The “Fed can fix everything” premium has left the market.
The S&P 500 has been falling even more while I compose this this short post. It went from down over 2.2% to off 2.9% of this writing and the Dow went from down 2.1%. to down 2.6%, Ten-year Treasury yields dropped to below 2%. They recovered briefly to 2.05% but are now 1.99%. Oil fell sharply overnight.
Blooomberg has a raft of “panic is on” headlines on its site:
And Ebola fears are adding to traders’ rattled nerves.
One overview from the Financial Times:
One catalyst for the latest burst of risk aversion came from a batch of weak US data releases, which fuelled worries that the US economy might not be immune to a growth slowdown elsewhere.
“Global uncertainty is ravaging markets,” said Camilla Sutton, chief FX strategist at Scotiabank. “The weight of a deceleration in the global growth outlook, complicated by geopolitics and the threat of Ebola – and combined with strong oil supplies – is driving a wave of risk aversion in markets.”
The 10-year US government bond yield at one stage was down 34 basis points at 1.87 per cent – the biggest single-session fall since March 2009. By mid-morning in New York, it was back to 2.05 per cent, down 16bp on the day…
European stock markets suffered even greater losses. The FTSE Eurofirst 300 ended 3.2 per cent weaker at its lowest point since December while Greek stocks fell 6.3 per cent as 10-year borrowing costs in Athens – already above 7 per cent – soared by the most in 15 months amid growing concerns about the political situation in the country.
The turbulence in equity and bond markets followed the release of data showing that US retail sales fell 0.3 per cent in September. A sharp fall in the New York Fed’s manufacturing index this month added to the gloomy mood.
US producer prices eased 0.1 per cent last month, their first decline in a year.
Bloomberg on the race into Treasuries:
Trading volume in U.S. Treasuries is approaching the highest on record as investors drop wagers that the Federal Reserve will raise interest rates.

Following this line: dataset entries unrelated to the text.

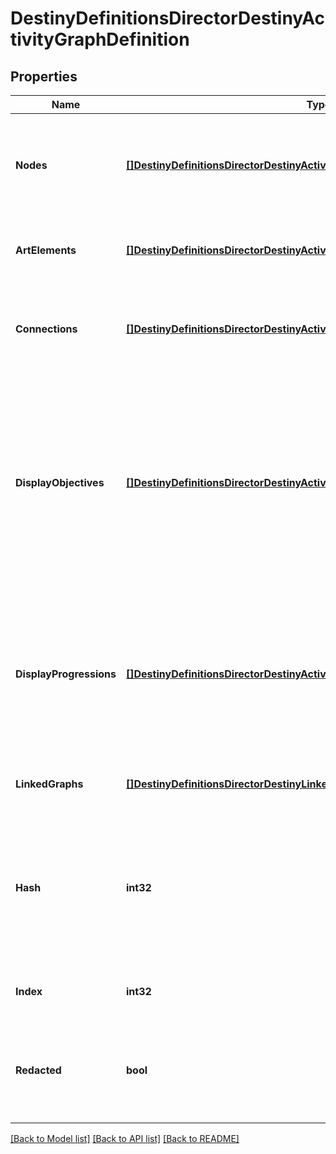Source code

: # DestinyDefinitionsDirectorDestinyActivityGraphDefinition

## Properties
Name | Type | Description | Notes
------------ | ------------- | ------------- | -------------
**Nodes** | [**[]DestinyDefinitionsDirectorDestinyActivityGraphNodeDefinition**](Destiny.Definitions.Director.DestinyActivityGraphNodeDefinition.md) | These represent the visual \&quot;nodes\&quot; on the map&#39;s view. These are the activities you can click on in the map. | [optional] [default to null]
**ArtElements** | [**[]DestinyDefinitionsDirectorDestinyActivityGraphArtElementDefinition**](Destiny.Definitions.Director.DestinyActivityGraphArtElementDefinition.md) | Represents one-off/special UI elements that appear on the map. | [optional] [default to null]
**Connections** | [**[]DestinyDefinitionsDirectorDestinyActivityGraphConnectionDefinition**](Destiny.Definitions.Director.DestinyActivityGraphConnectionDefinition.md) | Represents connections between graph nodes. However, it lacks context that we&#39;d need to make good use of it. | [optional] [default to null]
**DisplayObjectives** | [**[]DestinyDefinitionsDirectorDestinyActivityGraphDisplayObjectiveDefinition**](Destiny.Definitions.Director.DestinyActivityGraphDisplayObjectiveDefinition.md) | Objectives can display on maps, and this is supposedly metadata for that. I have not had the time to analyze the details of what is useful within however: we could be missing important data to make this work. Expect this property to be expanded on later if possible. | [optional] [default to null]
**DisplayProgressions** | [**[]DestinyDefinitionsDirectorDestinyActivityGraphDisplayProgressionDefinition**](Destiny.Definitions.Director.DestinyActivityGraphDisplayProgressionDefinition.md) | Progressions can also display on maps, but similarly to displayObjectives we appear to lack some required information and context right now. We will have to look into it later and add more data if possible. | [optional] [default to null]
**LinkedGraphs** | [**[]DestinyDefinitionsDirectorDestinyLinkedGraphDefinition**](Destiny.Definitions.Director.DestinyLinkedGraphDefinition.md) | Represents links between this Activity Graph and other ones. | [optional] [default to null]
**Hash** | **int32** | The unique identifier for this entity. Guaranteed to be unique for the type of entity, but not globally.  When entities refer to each other in Destiny content, it is this hash that they are referring to. | [optional] [default to null]
**Index** | **int32** | The index of the entity as it was found in the investment tables. | [optional] [default to null]
**Redacted** | **bool** | If this is true, then there is an entity with this identifier/type combination, but BNet is not yet allowed to show it. Sorry! | [optional] [default to null]

[[Back to Model list]](../README.md#documentation-for-models) [[Back to API list]](../README.md#documentation-for-api-endpoints) [[Back to README]](../README.md)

About $623 billion in U.S. government debt changed hands by 12 p.m. New York time, according to ICAP Plc, the world’s largest interdealer broker. That’s just below the record $662.2 billion traded on May 22, 2013, when former Fed Chairman Ben S. Bernanke mentioned the possibility of slowing bond purchases.
We’ve been pointing out for some time that conditions in the labor market are too weak to sustain any real recovery. The robust parts of the country have been riding on QE in various forms: energy development, financial services, and frothiness in Silicon Valley. But policymakers live in the Versailles that DC has become, and too many journalists are based in New York City, which is holding up nicely, and don’t get out to the rest of the country to see the distress beneath the veneer of normalcy.
The shale bubble is popping now. And as Ed Harrison pointed out by e-mail:
As oil declines though, qe won’t help because risk premiums will stay elevated irrespective of where safe assets are trading. It is a perfect storm waiting to build because there are fewer safe assets and that will exacerbate the move.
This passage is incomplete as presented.